Your assignment >>
Search the data below for the string "correspondant" and copy all lines where it shows up.

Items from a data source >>
-------------------------
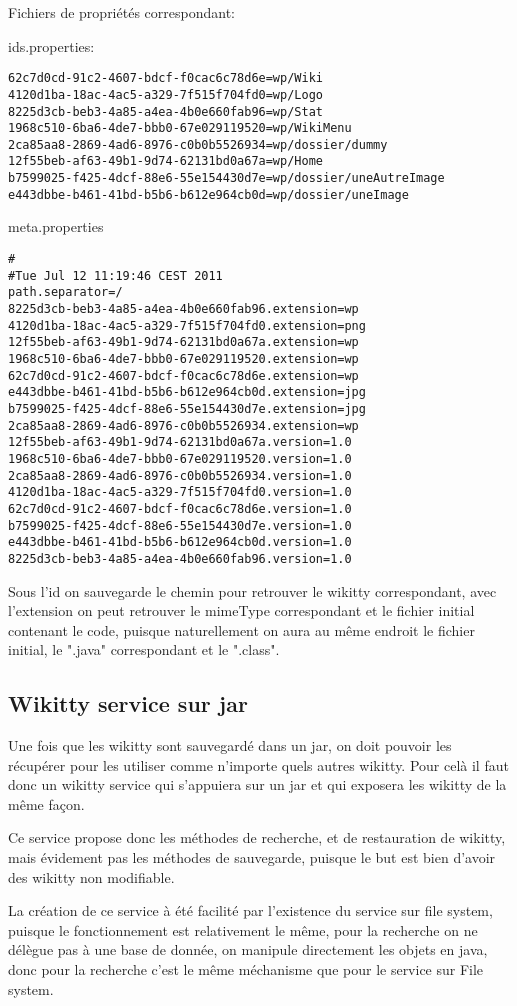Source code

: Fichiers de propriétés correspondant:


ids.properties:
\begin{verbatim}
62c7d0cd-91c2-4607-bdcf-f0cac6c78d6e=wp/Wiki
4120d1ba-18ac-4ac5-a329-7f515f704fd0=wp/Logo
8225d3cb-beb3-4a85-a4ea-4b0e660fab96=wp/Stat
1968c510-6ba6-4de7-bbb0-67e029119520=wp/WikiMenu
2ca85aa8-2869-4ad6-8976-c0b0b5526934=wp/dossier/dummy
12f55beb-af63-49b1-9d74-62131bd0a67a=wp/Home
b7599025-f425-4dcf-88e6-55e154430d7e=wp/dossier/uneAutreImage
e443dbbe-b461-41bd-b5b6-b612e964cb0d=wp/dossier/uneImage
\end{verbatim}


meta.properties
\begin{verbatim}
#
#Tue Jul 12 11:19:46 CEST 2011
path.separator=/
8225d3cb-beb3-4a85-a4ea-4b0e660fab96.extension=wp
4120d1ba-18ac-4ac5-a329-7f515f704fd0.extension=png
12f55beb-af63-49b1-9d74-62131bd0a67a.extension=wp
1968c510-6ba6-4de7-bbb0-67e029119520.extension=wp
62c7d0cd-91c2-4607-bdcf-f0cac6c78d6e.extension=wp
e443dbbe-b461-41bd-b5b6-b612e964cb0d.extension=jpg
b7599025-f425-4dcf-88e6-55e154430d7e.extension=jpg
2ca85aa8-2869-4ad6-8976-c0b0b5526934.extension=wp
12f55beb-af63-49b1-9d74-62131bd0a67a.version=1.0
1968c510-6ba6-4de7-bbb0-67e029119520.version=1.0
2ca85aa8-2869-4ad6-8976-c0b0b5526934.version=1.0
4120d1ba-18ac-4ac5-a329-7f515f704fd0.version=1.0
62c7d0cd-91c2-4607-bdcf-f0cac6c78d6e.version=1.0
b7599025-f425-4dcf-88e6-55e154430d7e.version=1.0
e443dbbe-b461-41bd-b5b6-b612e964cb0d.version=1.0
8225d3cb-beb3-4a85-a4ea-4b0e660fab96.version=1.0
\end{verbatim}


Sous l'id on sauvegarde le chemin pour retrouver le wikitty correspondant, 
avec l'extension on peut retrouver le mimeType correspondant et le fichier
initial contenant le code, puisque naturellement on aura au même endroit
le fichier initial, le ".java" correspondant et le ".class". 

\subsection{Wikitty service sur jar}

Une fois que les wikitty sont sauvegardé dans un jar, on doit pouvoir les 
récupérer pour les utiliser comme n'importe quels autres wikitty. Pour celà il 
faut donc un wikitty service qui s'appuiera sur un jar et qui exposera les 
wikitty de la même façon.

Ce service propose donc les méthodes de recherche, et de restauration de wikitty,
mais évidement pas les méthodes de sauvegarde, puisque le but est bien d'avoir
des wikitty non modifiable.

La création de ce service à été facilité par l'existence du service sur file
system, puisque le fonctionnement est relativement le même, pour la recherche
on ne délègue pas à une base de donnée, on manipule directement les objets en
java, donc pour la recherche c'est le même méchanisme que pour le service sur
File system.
-------------------------
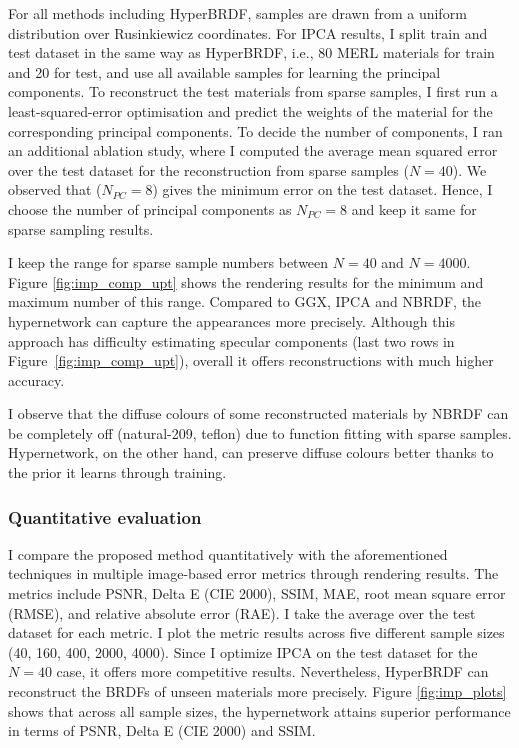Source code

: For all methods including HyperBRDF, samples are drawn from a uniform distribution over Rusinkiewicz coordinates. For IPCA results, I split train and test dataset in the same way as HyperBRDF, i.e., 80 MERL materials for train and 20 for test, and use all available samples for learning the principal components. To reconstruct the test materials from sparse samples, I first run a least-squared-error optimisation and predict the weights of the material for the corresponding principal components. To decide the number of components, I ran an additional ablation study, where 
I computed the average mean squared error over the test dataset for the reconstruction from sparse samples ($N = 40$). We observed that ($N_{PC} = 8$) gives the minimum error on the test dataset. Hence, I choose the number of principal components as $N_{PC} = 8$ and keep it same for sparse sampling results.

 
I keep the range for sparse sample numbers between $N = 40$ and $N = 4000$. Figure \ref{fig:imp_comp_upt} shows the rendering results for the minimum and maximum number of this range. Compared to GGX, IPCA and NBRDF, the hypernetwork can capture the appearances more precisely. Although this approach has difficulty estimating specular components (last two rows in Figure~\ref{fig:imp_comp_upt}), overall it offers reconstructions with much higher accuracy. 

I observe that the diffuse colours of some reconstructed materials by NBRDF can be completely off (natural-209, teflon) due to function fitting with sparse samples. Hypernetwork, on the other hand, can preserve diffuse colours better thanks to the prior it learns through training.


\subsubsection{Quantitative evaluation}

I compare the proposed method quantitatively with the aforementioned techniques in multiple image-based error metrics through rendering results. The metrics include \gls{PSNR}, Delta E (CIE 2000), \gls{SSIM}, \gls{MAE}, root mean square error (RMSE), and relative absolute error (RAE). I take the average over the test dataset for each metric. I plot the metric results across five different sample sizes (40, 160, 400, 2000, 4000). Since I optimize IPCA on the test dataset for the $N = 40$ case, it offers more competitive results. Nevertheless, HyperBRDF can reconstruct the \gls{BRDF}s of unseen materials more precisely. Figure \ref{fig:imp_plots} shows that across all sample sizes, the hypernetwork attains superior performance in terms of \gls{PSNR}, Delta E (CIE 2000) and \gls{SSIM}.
-------------------------
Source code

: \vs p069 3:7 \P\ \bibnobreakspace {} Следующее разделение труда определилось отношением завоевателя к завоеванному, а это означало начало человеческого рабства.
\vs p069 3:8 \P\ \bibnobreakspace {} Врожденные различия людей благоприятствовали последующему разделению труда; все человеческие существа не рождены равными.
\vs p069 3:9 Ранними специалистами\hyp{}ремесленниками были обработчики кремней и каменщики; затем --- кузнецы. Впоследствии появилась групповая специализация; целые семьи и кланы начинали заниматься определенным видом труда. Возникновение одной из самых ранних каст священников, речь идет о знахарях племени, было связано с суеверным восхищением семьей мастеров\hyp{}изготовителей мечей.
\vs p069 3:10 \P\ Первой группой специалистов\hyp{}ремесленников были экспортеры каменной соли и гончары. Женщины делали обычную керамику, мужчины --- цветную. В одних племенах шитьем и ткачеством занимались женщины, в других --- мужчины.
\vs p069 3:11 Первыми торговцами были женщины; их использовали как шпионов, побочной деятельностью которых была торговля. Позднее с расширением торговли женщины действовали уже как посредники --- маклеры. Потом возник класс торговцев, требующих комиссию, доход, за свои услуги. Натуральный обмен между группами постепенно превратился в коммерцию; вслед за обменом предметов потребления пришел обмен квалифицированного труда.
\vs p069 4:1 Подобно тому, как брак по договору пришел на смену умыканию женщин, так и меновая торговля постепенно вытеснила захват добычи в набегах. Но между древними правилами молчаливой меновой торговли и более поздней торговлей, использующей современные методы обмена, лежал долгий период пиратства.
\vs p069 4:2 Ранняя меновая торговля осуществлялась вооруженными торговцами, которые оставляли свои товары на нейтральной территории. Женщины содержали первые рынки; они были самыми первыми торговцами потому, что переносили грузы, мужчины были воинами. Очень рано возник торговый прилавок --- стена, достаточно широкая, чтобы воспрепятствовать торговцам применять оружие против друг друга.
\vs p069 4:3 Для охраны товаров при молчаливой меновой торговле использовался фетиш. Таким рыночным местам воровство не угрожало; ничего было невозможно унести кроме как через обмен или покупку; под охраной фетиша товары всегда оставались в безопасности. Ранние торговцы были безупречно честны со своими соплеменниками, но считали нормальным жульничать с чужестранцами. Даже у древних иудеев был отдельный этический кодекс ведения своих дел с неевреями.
-------------------------
Your solution >>
: Fichiers de propriétés correspondant:
Sous l'id on sauvegarde le chemin pour retrouver le wikitty correspondant, 
avec l'extension on peut retrouver le mimeType correspondant et le fichier
le fichier initial, le ".java" correspondant et le ".class". 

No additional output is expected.